Test statt Lichtbild: Wie 3m5. trotz Fachkäftemangel neue Mitarbeiter findet

31. August 2017

Obwohl es in Deutschland über 50 000 offene Stellen für IT-Entwickler gibt, werden bei 3m5. die Bewerber getestet. Die Ergebnisse zählen mehr als tolle Lebensläufe oder schicke Fotos. Ziel: Leute finden, die die Besten sind und passen. 

Bei wenigen Jobmessen bemühen sich Unternehmen so sehr um die junge Zielgruppe wie auf solchen im IT-Bereich.
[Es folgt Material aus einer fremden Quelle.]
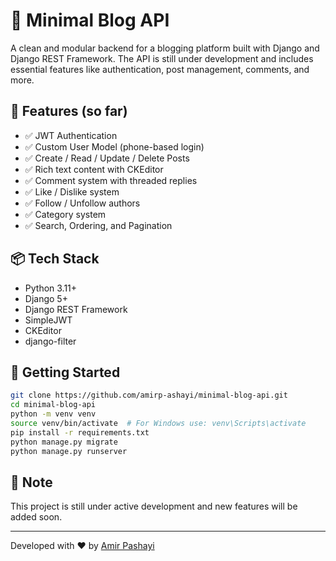 # 📰 Minimal Blog API

A clean and modular backend for a blogging platform built with Django and Django REST Framework. The API is still under development and includes essential features like authentication, post management, comments, and more.

## 🚀 Features (so far)

- ✅ JWT Authentication
- ✅ Custom User Model (phone-based login)
- ✅ Create / Read / Update / Delete Posts
- ✅ Rich text content with CKEditor
- ✅ Comment system with threaded replies
- ✅ Like / Dislike system
- ✅ Follow / Unfollow authors
- ✅ Category system
- ✅ Search, Ordering, and Pagination

## 📦 Tech Stack

- Python 3.11+
- Django 5+
- Django REST Framework
- SimpleJWT
- CKEditor
- django-filter

## 📁 Getting Started

```bash
git clone https://github.com/amirp-ashayi/minimal-blog-api.git
cd minimal-blog-api
python -m venv venv
source venv/bin/activate  # For Windows use: venv\Scripts\activate
pip install -r requirements.txt
python manage.py migrate
python manage.py runserver
```


## 📌 Note

This project is still under active development and new features will be added soon.

---

Developed with ❤️ by [Amir Pashayi](https://github.com/amir-pashayi)

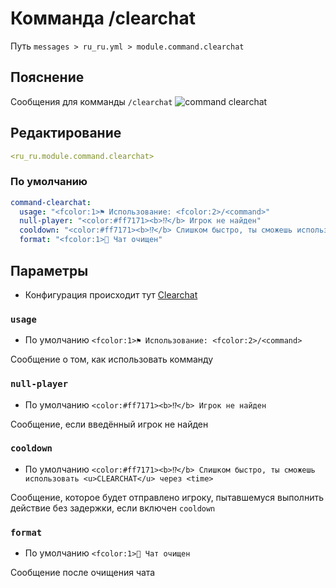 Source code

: # Комманда /clearchat
Путь `messages > ru_ru.yml > module.command.clearchat`

## Пояснение
Сообщения для комманды `/clearchat`
![command clearchat](/commandclearchat.png)

## Редактирование
```yaml
<ru_ru.module.command.clearchat>
```

### По умолчанию
```yaml
command-clearchat:
  usage: "<fcolor:1>⚑ Использование: <fcolor:2>/<command>"
  null-player: "<color:#ff7171><b>⁉</b> Игрок не найден"
  cooldown: "<color:#ff7171><b>⁉</b> Слишком быстро, ты сможешь использовать <u>CLEARCHAT</u> через <time>"
  format: "<fcolor:1>💬 Чат очищен"
```

## Параметры

- Конфигурация происходит тут [Clearchat](/ru/config/module/command/command-clearchat/)

### `usage`
- По умолчанию `<fcolor:1>⚑ Использование: <fcolor:2>/<command>`

Сообщение о том, как использовать комманду

### `null-player`
- По умолчанию `<color:#ff7171><b>⁉</b> Игрок не найден`

Сообщение, если введённый игрок не найден

### `cooldown`
- По умолчанию `<color:#ff7171><b>⁉</b> Слишком быстро, ты сможешь использовать <u>CLEARCHAT</u> через <time>`

Сообщение, которое будет отправлено игроку, пытавшемуся выполнить действие без задержки, если включен `cooldown`

### `format`
- По умолчанию `<fcolor:1>💬 Чат очищен`

Сообщение после очищения чата

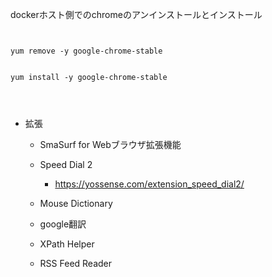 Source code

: 
dockerホスト側でのchromeのアンインストールとインストール

```


yum remove -y google-chrome-stable


yum install -y google-chrome-stable




```




- 拡張

  - SmaSurf for Webブラウザ拡張機能

  - Speed Dial 2
    - https://yossense.com/extension_speed_dial2/

  - Mouse Dictionary

  - google翻訳

  - XPath Helper

  - RSS Feed Reader
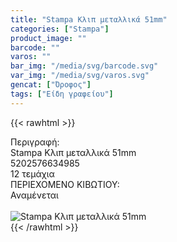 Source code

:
 ```yaml
---
title: "Stampa Κλιπ μεταλλικά 51mm"
categories: ["Stampa"]
product_image: ""
barcode: ""
varos: ""
bar_img: "/media/svg/barcode.svg"
var_img: "/media/svg/varos.svg"
gencat: ["Όροφος"]
tags: ["Είδη γραφείου"]
---
```

{{< rawhtml >}}

<div class="sload658"><div class="product"><div id="sistatika">Περιγραφή:</div><div class="alltext">Stampa Κλιπ μεταλλικά 51mm</div><div id="barcode"><div id="barimage1"></div><span id="bartext">5202576634985</span></div><div id="varos"><div id="temimg"></div><span id="varostext">12 τεμάχια</span></div><div id="kivotio">ΠΕΡΙΕΧΟΜΕΝΟ ΚΙΒΩΤΙΟΥ:<br>Αναμένεται</div><br><div class="pimg"><img alt="Stampa Κλιπ μεταλλικά 51mm" title="Stampa Κλιπ μεταλλικά 51mm" src="/media/images/stampa-klip-metallika-51mm.jpg"></div></div></div>
{{< /rawhtml >}}


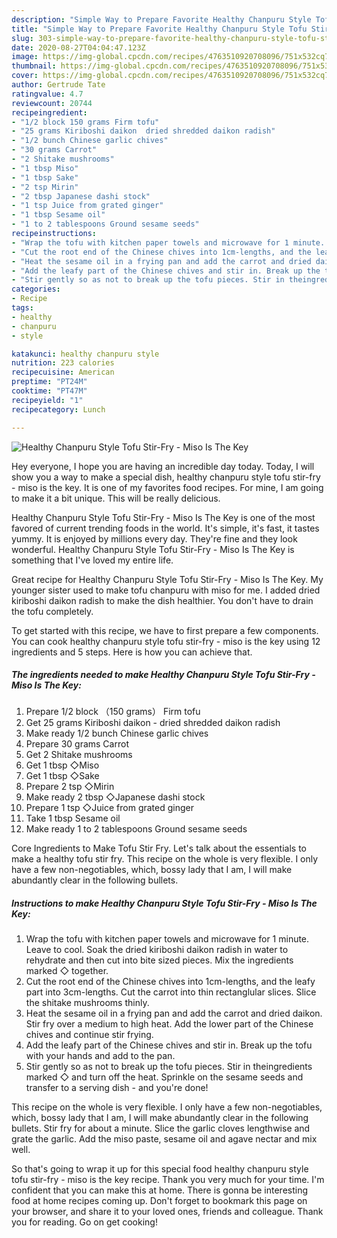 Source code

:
 ```yaml
---
description: "Simple Way to Prepare Favorite Healthy Chanpuru Style Tofu Stir-Fry - Miso Is The Key"
title: "Simple Way to Prepare Favorite Healthy Chanpuru Style Tofu Stir-Fry - Miso Is The Key"
slug: 303-simple-way-to-prepare-favorite-healthy-chanpuru-style-tofu-stir-fry-miso-is-the-key
date: 2020-08-27T04:04:47.123Z
image: https://img-global.cpcdn.com/recipes/4763510920708096/751x532cq70/healthy-chanpuru-style-tofu-stir-fry-miso-is-the-key-recipe-main-photo.jpg
thumbnail: https://img-global.cpcdn.com/recipes/4763510920708096/751x532cq70/healthy-chanpuru-style-tofu-stir-fry-miso-is-the-key-recipe-main-photo.jpg
cover: https://img-global.cpcdn.com/recipes/4763510920708096/751x532cq70/healthy-chanpuru-style-tofu-stir-fry-miso-is-the-key-recipe-main-photo.jpg
author: Gertrude Tate
ratingvalue: 4.7
reviewcount: 20744
recipeingredient:
- "1/2 block 150 grams Firm tofu"
- "25 grams Kiriboshi daikon  dried shredded daikon radish"
- "1/2 bunch Chinese garlic chives"
- "30 grams Carrot"
- "2 Shitake mushrooms"
- "1 tbsp Miso"
- "1 tbsp Sake"
- "2 tsp Mirin"
- "2 tbsp Japanese dashi stock"
- "1 tsp Juice from grated ginger"
- "1 tbsp Sesame oil"
- "1 to 2 tablespoons Ground sesame seeds"
recipeinstructions:
- "Wrap the tofu with kitchen paper towels and microwave for 1 minute. Leave to cool. Soak the dried kiriboshi daikon radish in water to rehydrate and then cut into bite sized pieces. Mix the ingredients marked ◇  together."
- "Cut the root end of the Chinese chives into 1cm-lengths, and the leafy part into 3cm-lengths. Cut the carrot into thin rectanglular slices. Slice the shitake mushrooms thinly."
- "Heat the sesame oil in a frying pan and add the carrot and dried daikon. Stir fry over a medium to high heat. Add the lower part of the Chinese chives and continue stir frying."
- "Add the leafy part of the Chinese chives and stir in. Break up the tofu with your hands and add to the pan."
- "Stir gently so as not to break up the tofu pieces. Stir in theingredients marked  ◇  and turn off the heat. Sprinkle on the sesame seeds and transfer to a serving dish - and you&#39;re done!"
categories:
- Recipe
tags:
- healthy
- chanpuru
- style

katakunci: healthy chanpuru style 
nutrition: 223 calories
recipecuisine: American
preptime: "PT24M"
cooktime: "PT47M"
recipeyield: "1"
recipecategory: Lunch

---
```



![Healthy Chanpuru Style Tofu Stir-Fry - Miso Is The Key](https://img-global.cpcdn.com/recipes/4763510920708096/751x532cq70/healthy-chanpuru-style-tofu-stir-fry-miso-is-the-key-recipe-main-photo.jpg)

Hey everyone, I hope you are having an incredible day today. Today, I will show you a way to make a special dish, healthy chanpuru style tofu stir-fry - miso is the key. It is one of my favorites food recipes. For mine, I am going to make it a bit unique. This will be really delicious.

Healthy Chanpuru Style Tofu Stir-Fry - Miso Is The Key is one of the most favored of current trending foods in the world. It's simple, it's fast, it tastes yummy. It is enjoyed by millions every day. They're fine and they look wonderful. Healthy Chanpuru Style Tofu Stir-Fry - Miso Is The Key is something that I've loved my entire life.

Great recipe for Healthy Chanpuru Style Tofu Stir-Fry - Miso Is The Key. My younger sister used to make tofu chanpuru with miso for me. I added dried kiriboshi daikon radish to make the dish healthier. You don&#39;t have to drain the tofu completely.


To get started with this recipe, we have to first prepare a few components. You can cook healthy chanpuru style tofu stir-fry - miso is the key using 12 ingredients and 5 steps. Here is how you can achieve that.

<!--inarticleads1-->

##### The ingredients needed to make Healthy Chanpuru Style Tofu Stir-Fry - Miso Is The Key:

1. Prepare 1/2 block （150 grams） Firm tofu
1. Get 25 grams Kiriboshi daikon - dried shredded daikon radish
1. Make ready 1/2 bunch Chinese garlic chives
1. Prepare 30 grams Carrot
1. Get 2 Shitake mushrooms
1. Get 1 tbsp ◇Miso
1. Get 1 tbsp ◇Sake
1. Prepare 2 tsp ◇Mirin
1. Make ready 2 tbsp ◇Japanese dashi stock
1. Prepare 1 tsp ◇Juice from grated ginger
1. Take 1 tbsp Sesame oil
1. Make ready 1 to 2 tablespoons Ground sesame seeds


Core Ingredients to Make Tofu Stir Fry. Let&#39;s talk about the essentials to make a healthy tofu stir fry. This recipe on the whole is very flexible. I only have a few non-negotiables, which, bossy lady that I am, I will make abundantly clear in the following bullets. 

<!--inarticleads2-->

##### Instructions to make Healthy Chanpuru Style Tofu Stir-Fry - Miso Is The Key:

1. Wrap the tofu with kitchen paper towels and microwave for 1 minute. Leave to cool. Soak the dried kiriboshi daikon radish in water to rehydrate and then cut into bite sized pieces. Mix the ingredients marked ◇  together.
1. Cut the root end of the Chinese chives into 1cm-lengths, and the leafy part into 3cm-lengths. Cut the carrot into thin rectanglular slices. Slice the shitake mushrooms thinly.
1. Heat the sesame oil in a frying pan and add the carrot and dried daikon. Stir fry over a medium to high heat. Add the lower part of the Chinese chives and continue stir frying.
1. Add the leafy part of the Chinese chives and stir in. Break up the tofu with your hands and add to the pan.
1. Stir gently so as not to break up the tofu pieces. Stir in theingredients marked  ◇  and turn off the heat. Sprinkle on the sesame seeds and transfer to a serving dish - and you&#39;re done!


This recipe on the whole is very flexible. I only have a few non-negotiables, which, bossy lady that I am, I will make abundantly clear in the following bullets. Stir fry for about a minute. Slice the garlic cloves lengthwise and grate the garlic. Add the miso paste, sesame oil and agave nectar and mix well. 

So that's going to wrap it up for this special food healthy chanpuru style tofu stir-fry - miso is the key recipe. Thank you very much for your time. I'm confident that you can make this at home. There is gonna be interesting food at home recipes coming up. Don't forget to bookmark this page on your browser, and share it to your loved ones, friends and colleague. Thank you for reading. Go on get cooking!
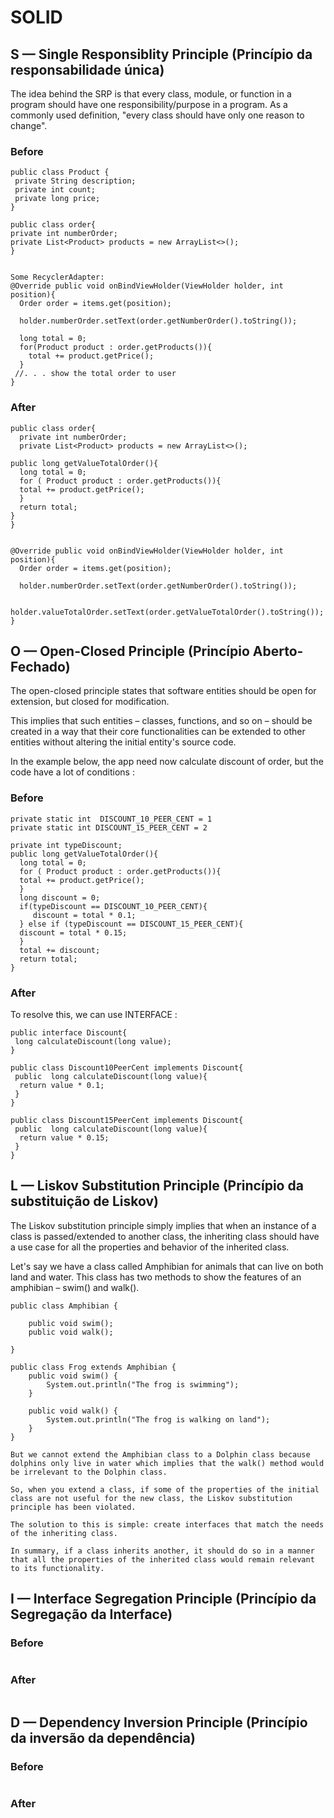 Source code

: # SOLID


##  S — Single Responsiblity Principle (Princípio da responsabilidade única)

The idea behind the SRP is that every class, module, or function in a program should have one responsibility/purpose in a program. As a commonly used definition, "every class should have only one reason to change".

### Before
```
public class Product {
 private String description;
 private int count;
 private long price;
}

public class order{
private int numberOrder;
private List<Product> products = new ArrayList<>();
}


Some RecyclerAdapter:
@Override public void onBindViewHolder(ViewHolder holder, int position){
  Order order = items.get(position);
  
  holder.numberOrder.setText(order.getNumberOrder().toString());
  
  long total = 0;
  for(Product product : order.getProducts()){
    total += product.getPrice();
  }
 //. . . show the total order to user
}
```

### After
```
public class order{
  private int numberOrder;
  private List<Product> products = new ArrayList<>();

public long getValueTotalOrder(){
  long total = 0;
  for ( Product product : order.getProducts()){
  total += product.getPrice();
  }
  return total;
}
}


@Override public void onBindViewHolder(ViewHolder holder, int position){
  Order order = items.get(position);
  
  holder.numberOrder.setText(order.getNumberOrder().toString());
  
   holder.valueTotalOrder.setText(order.getValueTotalOrder().toString());
}

```


##  O — Open-Closed Principle (Princípio Aberto-Fechado)

The open-closed principle states that software entities should be open for extension, but closed for modification.

This implies that such entities – classes, functions, and so on – should be created in a way that their core functionalities can be extended to other entities without altering the initial entity's source code.

In the example below, the app need now calculate discount of order, but the code have a lot of conditions :

### Before
```
private static int  DISCOUNT_10_PEER_CENT = 1
private static int DISCOUNT_15_PEER_CENT = 2

private int typeDiscount;
public long getValueTotalOrder(){
  long total = 0;
  for ( Product product : order.getProducts()){
  total += product.getPrice();
  }
  long discount = 0;
  if(typeDiscount == DISCOUNT_10_PEER_CENT){
     discount = total * 0.1;
  } else if (typeDiscount == DISCOUNT_15_PEER_CENT){
  discount = total * 0.15;
  }
  total += discount;
  return total;
}

```
### After

To resolve this, we can use INTERFACE : 
```
public interface Discount{
 long calculateDiscount(long value);
}

public class Discount10PeerCent implements Discount{
 public  long calculateDiscount(long value){
  return value * 0.1;
 }
}

public class Discount15PeerCent implements Discount{
 public  long calculateDiscount(long value){
  return value * 0.15;
 }
}

```

##  L — Liskov Substitution Principle (Princípio da substituição de Liskov)

The Liskov substitution principle simply implies that when an instance of a class is passed/extended to another class, the inheriting class should have a use case for all the properties and behavior of the inherited class.

Let's say we have a class called Amphibian for animals that can live on both land and water. This class has two methods to show the features of an amphibian – swim() and walk().
 
```
public class Amphibian {

    public void swim();
    public void walk();

}

public class Frog extends Amphibian {
    public void swim() {
        System.out.println("The frog is swimming");
    }
    
    public void walk() {
        System.out.println("The frog is walking on land");
    }
}

But we cannot extend the Amphibian class to a Dolphin class because dolphins only live in water which implies that the walk() method would be irrelevant to the Dolphin class.

So, when you extend a class, if some of the properties of the initial class are not useful for the new class, the Liskov substitution principle has been violated.

The solution to this is simple: create interfaces that match the needs of the inheriting class.

In summary, if a class inherits another, it should do so in a manner that all the properties of the inherited class would remain relevant to its functionality.

```
 
##  I — Interface Segregation Principle (Princípio da Segregação da Interface)


### Before
```
```
### After
```
```
##  D — Dependency Inversion Principle (Princípio da inversão da dependência)

### Before
```
```
### After
```
```
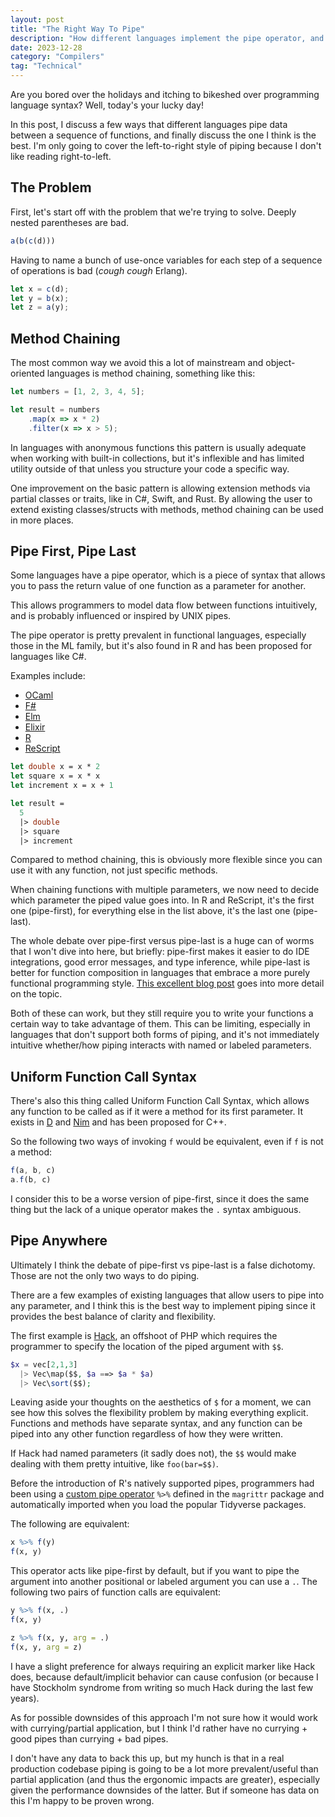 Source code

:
```yaml
---
layout: post
title: "The Right Way To Pipe"
description: "How different languages implement the pipe operator, and what I think is the best way"
date: 2023-12-28
category: "Compilers"
tag: "Technical"
---
```


Are you bored over the holidays and itching to bikeshed over programming language syntax? Well, today's your lucky day!

In this post, I discuss a few ways that different languages pipe data between a sequence of functions, and finally discuss the one I think is the best. I'm only going to cover the left-to-right style of piping because I don't like reading right-to-left.

## The Problem

First, let's start off with the problem that we're trying to solve. Deeply nested parentheses are bad. 

```javascript
a(b(c(d)))
```

Having to name a bunch of use-once variables for each step of a sequence of operations is bad (*cough cough* Erlang). 

```javascript
let x = c(d);
let y = b(x);
let z = a(y);
```

## Method Chaining

The most common way we avoid this a lot of mainstream and object-oriented languages is method chaining, something like this:

```javascript
let numbers = [1, 2, 3, 4, 5];

let result = numbers
    .map(x => x * 2)
    .filter(x => x > 5);
```

In languages with anonymous functions this pattern is usually adequate when working with built-in collections, but it's inflexible and has limited utility outside of that unless you structure your code a specific way.

One improvement on the basic pattern is allowing extension methods via partial classes or traits, like in C#, Swift, and Rust. By allowing the user to extend existing classes/structs with methods, method chaining can be used in more places.

## Pipe First, Pipe Last

Some languages have a pipe operator, which is a piece of syntax that allows you to pass the return value of one function as a parameter for another.

This allows programmers to model data flow between functions intuitively, and is probably influenced or inspired by UNIX pipes.

The pipe operator is pretty prevalent in functional languages, especially those in the ML family, but it's also found in R and has been proposed for languages like C#.

Examples include:
- [OCaml](https://cs3110.github.io/textbook/chapters/hop/pipelining.html)
- [F#](https://learn.microsoft.com/en-us/dotnet/fsharp/language-reference/functions/#pipelines)
- [Elm](https://harfangk.github.io/2018/01/27/elm-function-operators.html)
- [Elixir](https://elixirschool.com/en/lessons/basics/pipe_operator)
- [R](https://www.r-bloggers.com/2021/05/the-new-r-pipe/)
- [ReScript](https://rescript-lang.org/docs/manual/latest/pipe)

```fsharp
let double x = x * 2
let square x = x * x
let increment x = x + 1

let result =
  5
  |> double
  |> square
  |> increment
```

Compared to method chaining, this is obviously more flexible since you can use it with any function, not just specific methods.

When chaining functions with multiple parameters, we now need to decide which parameter the piped value goes into. In R and ReScript, it's the first one (pipe-first), for everything else in the list above, it's the last one (pipe-last).

The whole debate over pipe-first versus pipe-last is a huge can of worms that I won't dive into here, but briefly: pipe-first makes it easier to do IDE integrations, good error messages, and type inference, while pipe-last is better for function composition in languages that embrace a more purely functional programming style. [This excellent blog post](https://www.javierchavarri.com/data-first-and-data-last-a-comparison/) goes into more detail on the topic. 

Both of these can work, but they still require you to write your functions a certain way to take advantage of them. This can be limiting, especially in languages that don't support both forms of piping, and it's not immediately intuitive whether/how piping interacts with named or labeled parameters.

## Uniform Function Call Syntax

There's also this thing called Uniform Function Call Syntax, which allows any function to be called as if it were a method for its first parameter. It exists in [D](https://tour.dlang.org/tour/en/gems/uniform-function-call-syntax-ufcs) and [Nim](https://nim-by-example.github.io/oop/) and has been proposed for C++.

So the following two ways of invoking `f` would be equivalent, even if `f` is not a method:

```javascript
f(a, b, c)
a.f(b, c)
```

I consider this to be a worse version of pipe-first, since it does the same thing but the lack of a unique operator makes the `.` syntax ambiguous.

## Pipe Anywhere

Ultimately I think the debate of pipe-first vs pipe-last is a false dichotomy. Those are not the only two ways to do piping. 

There are a few examples of existing languages that allow users to pipe into any parameter, and I think this is the best way to implement piping since it provides the best balance of clarity and flexibility.

The first example is [Hack](https://docs.hhvm.com/hack/expressions-and-operators/pipe), an offshoot of PHP which requires the programmer to specify the location of the piped argument with `$$`.

```php
$x = vec[2,1,3]
  |> Vec\map($$, $a ==> $a * $a)
  |> Vec\sort($$);
```

Leaving aside your thoughts on the aesthetics of `$` for a moment, we can see how this solves the flexibility problem by making everything explicit. Functions and methods have separate syntax, and any function can be piped into any other function regardless of how they were written.

If Hack had named parameters (it sadly does not), the `$$` would make dealing with them pretty intuitive, like `foo(bar=$$)`.

Before the introduction of R's natively supported pipes, programmers had been using a [custom pipe operator](https://magrittr.tidyverse.org/reference/pipe.html) `%>%` defined in the `magrittr` package and automatically imported when you load the popular Tidyverse packages. 

The following are equivalent:
```r
x %>% f(y)
f(x, y)
```

This operator acts like pipe-first by default, but if you want to pipe the argument into another positional or labeled argument you can use a `.`. The following two pairs of function calls are equivalent:

```r
y %>% f(x, .)
f(x, y)
```

```r
z %>% f(x, y, arg = .)
f(x, y, arg = z)
```

I have a slight preference for always requiring an explicit marker like Hack does, because default/implicit behavior can cause confusion (or because I have Stockholm syndrome from writing so much Hack during the last few years).

As for possible downsides of this approach I'm not sure how it would work with currying/partial application, but I think I'd rather have no currying + good pipes than currying + bad pipes. 

I don't have any data to back this up, but my hunch is that in a real production codebase piping is going to be a lot more prevalent/useful than partial application (and thus the ergonomic impacts are greater), especially given the performance downsides of the latter. But if someone has data on this I'm happy to be proven wrong.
Es herrscht Fachkräftemangel. »Wir nehmen eigentlich jeden, der programmieren kann«, sagte kürzlich der Personalmanager eines mittelgroßen IT-Unternehmens auf einer Jobmesse in München. Wie er sehen das viele seiner Kollegen: Nach Angaben des Branchenverbands Bitkom können deutsche Unternehmen derzeit etwa 51 000 offene Stellen im IT-Bereich nicht besetzen.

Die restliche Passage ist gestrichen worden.